═════ Entries provided

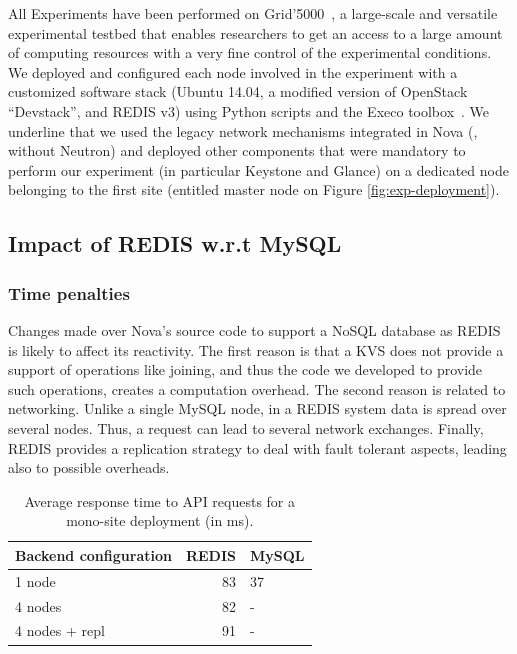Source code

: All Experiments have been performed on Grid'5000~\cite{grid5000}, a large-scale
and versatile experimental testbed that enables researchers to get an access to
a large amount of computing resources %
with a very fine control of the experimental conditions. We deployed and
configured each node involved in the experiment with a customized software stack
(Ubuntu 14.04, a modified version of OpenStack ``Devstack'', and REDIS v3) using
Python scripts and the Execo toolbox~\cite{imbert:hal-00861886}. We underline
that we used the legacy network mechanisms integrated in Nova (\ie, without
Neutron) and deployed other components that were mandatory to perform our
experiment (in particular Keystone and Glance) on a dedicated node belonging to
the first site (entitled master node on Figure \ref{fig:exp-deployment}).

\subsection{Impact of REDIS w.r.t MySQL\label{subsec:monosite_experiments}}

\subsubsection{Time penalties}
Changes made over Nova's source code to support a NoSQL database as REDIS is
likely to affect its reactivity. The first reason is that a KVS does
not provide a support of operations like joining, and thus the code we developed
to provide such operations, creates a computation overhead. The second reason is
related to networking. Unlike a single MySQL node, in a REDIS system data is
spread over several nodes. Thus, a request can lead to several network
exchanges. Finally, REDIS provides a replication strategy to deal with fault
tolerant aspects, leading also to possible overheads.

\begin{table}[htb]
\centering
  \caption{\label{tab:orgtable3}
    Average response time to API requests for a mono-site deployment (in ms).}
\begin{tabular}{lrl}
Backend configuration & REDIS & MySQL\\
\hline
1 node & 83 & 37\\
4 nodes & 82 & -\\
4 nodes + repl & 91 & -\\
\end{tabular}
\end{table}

══════════
═════ Entries provided

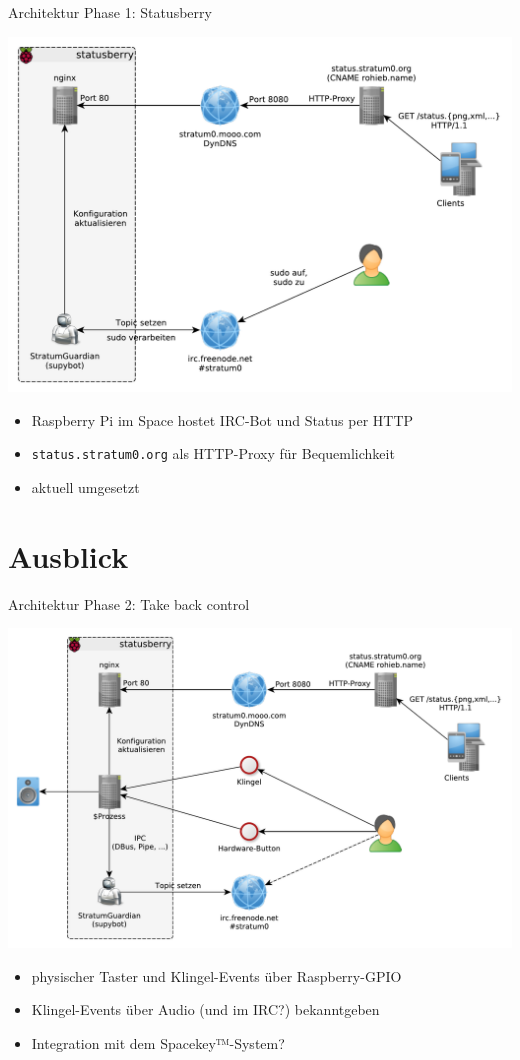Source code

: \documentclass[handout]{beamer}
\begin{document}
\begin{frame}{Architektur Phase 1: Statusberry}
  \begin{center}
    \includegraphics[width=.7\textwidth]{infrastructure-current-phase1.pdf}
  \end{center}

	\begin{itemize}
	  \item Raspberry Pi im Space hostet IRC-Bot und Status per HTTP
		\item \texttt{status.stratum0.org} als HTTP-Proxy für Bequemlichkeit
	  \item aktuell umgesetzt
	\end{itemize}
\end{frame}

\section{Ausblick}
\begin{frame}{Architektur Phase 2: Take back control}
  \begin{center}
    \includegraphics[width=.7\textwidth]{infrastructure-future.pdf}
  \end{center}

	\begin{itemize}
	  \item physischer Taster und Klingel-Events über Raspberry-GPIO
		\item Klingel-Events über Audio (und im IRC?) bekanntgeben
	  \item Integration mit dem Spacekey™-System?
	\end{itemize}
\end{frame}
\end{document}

══════════
═════ Entries provided

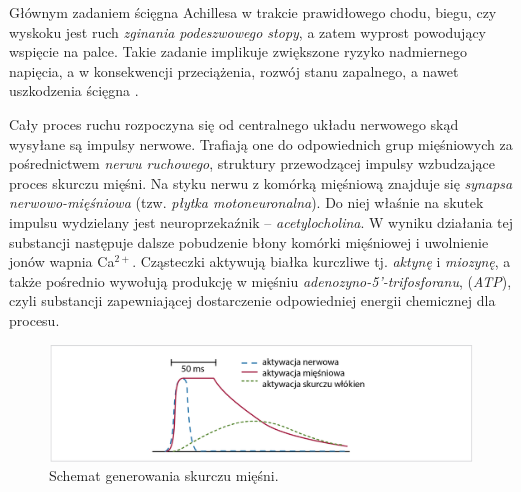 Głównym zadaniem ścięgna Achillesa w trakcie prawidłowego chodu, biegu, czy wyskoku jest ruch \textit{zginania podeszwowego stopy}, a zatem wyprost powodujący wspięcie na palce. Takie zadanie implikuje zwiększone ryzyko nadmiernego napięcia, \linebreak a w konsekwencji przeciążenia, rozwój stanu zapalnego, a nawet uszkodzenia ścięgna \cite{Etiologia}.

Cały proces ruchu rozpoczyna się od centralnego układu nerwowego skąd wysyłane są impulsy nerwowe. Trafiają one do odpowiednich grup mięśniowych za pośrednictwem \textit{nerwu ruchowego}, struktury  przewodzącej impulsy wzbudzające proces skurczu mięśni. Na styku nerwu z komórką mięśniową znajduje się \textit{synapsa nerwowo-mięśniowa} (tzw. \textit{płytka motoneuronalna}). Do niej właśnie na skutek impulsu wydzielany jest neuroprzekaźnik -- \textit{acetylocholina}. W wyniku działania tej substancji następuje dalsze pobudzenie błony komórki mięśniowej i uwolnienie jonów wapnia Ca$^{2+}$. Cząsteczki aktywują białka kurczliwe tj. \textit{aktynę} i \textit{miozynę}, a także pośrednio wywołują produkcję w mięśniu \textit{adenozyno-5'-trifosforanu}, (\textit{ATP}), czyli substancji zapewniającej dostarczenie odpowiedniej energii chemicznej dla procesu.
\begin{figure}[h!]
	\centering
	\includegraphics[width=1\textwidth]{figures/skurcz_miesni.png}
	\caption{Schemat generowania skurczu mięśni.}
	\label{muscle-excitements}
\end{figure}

══════════

→ **The task**:
Looking only at the entries, count the lines that contain the word "HTTP", then state that count and nothing else.

→ **Answer to the exercise**:
2